> _Exercise description_
Repeat exactly, please, the opening lines of the data below, through and including the line where "Third post, a" sits.

** Information given follows **

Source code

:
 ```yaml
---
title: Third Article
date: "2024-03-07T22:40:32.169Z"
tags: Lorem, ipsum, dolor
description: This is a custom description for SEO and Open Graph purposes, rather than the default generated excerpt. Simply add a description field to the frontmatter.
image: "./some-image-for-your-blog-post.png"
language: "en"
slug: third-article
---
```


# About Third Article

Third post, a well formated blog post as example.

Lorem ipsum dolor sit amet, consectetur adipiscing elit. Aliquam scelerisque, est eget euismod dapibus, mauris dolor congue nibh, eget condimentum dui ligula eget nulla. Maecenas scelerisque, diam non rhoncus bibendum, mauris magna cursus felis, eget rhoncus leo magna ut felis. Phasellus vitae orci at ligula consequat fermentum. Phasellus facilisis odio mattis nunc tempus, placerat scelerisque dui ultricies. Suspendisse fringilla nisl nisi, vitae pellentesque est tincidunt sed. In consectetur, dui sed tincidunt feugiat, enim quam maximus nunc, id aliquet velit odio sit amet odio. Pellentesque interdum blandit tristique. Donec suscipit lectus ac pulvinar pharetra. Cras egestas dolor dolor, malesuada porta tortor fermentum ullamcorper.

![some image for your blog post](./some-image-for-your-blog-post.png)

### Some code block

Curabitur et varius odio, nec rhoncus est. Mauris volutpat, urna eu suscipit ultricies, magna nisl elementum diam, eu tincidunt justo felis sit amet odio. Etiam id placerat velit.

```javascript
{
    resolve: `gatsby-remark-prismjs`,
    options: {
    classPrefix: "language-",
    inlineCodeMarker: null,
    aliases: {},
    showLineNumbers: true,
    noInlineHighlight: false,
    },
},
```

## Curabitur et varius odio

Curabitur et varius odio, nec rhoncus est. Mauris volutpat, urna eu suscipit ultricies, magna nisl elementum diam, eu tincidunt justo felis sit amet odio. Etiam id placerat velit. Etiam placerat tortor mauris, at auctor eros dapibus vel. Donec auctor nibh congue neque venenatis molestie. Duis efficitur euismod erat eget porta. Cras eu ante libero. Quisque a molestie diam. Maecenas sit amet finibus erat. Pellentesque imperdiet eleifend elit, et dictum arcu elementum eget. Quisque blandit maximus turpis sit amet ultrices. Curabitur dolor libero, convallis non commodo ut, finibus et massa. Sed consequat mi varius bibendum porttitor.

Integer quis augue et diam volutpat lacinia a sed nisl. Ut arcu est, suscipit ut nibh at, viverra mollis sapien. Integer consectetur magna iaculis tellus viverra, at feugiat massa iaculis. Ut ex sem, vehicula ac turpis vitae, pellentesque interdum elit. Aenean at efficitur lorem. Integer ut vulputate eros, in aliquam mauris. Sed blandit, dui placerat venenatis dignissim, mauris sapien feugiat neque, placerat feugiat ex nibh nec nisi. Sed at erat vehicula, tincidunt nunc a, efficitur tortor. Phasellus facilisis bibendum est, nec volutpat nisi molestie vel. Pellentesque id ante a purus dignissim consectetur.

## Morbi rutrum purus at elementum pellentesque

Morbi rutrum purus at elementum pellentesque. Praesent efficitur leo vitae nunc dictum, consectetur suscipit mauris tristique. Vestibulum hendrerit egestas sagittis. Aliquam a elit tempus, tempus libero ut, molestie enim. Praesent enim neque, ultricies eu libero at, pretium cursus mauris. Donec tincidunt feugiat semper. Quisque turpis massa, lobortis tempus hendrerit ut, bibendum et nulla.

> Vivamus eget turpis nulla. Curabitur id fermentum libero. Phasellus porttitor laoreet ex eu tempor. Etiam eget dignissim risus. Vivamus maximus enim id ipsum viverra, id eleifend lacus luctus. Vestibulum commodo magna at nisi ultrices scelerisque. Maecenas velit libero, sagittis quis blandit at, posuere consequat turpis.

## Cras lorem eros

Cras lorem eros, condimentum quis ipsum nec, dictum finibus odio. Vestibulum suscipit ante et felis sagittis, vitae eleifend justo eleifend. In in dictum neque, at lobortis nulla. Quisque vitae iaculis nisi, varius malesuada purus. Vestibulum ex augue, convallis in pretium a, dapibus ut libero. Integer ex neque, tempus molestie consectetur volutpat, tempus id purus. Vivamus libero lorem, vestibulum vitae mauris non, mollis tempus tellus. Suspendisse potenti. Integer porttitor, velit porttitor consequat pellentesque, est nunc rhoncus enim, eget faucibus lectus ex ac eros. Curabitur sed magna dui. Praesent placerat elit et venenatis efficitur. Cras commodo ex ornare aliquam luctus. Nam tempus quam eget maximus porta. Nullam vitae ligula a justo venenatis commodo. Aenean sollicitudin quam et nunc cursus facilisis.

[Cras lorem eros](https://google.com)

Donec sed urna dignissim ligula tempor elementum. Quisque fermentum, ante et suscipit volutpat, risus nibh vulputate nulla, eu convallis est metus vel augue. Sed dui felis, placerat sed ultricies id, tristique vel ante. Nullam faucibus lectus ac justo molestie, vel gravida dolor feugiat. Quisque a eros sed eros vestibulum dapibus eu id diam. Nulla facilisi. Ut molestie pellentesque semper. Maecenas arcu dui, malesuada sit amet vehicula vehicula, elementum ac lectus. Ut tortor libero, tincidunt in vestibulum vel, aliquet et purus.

** End of Information given **

> _Output for this task_
Source code

:
 ```yaml
---
title: Third Article
date: "2024-03-07T22:40:32.169Z"
tags: Lorem, ipsum, dolor
description: This is a custom description for SEO and Open Graph purposes, rather than the default generated excerpt. Simply add a description field to the frontmatter.
image: "./some-image-for-your-blog-post.png"
language: "en"
slug: third-article
---
```


# About Third Article

Third post, a well formated blog post as example.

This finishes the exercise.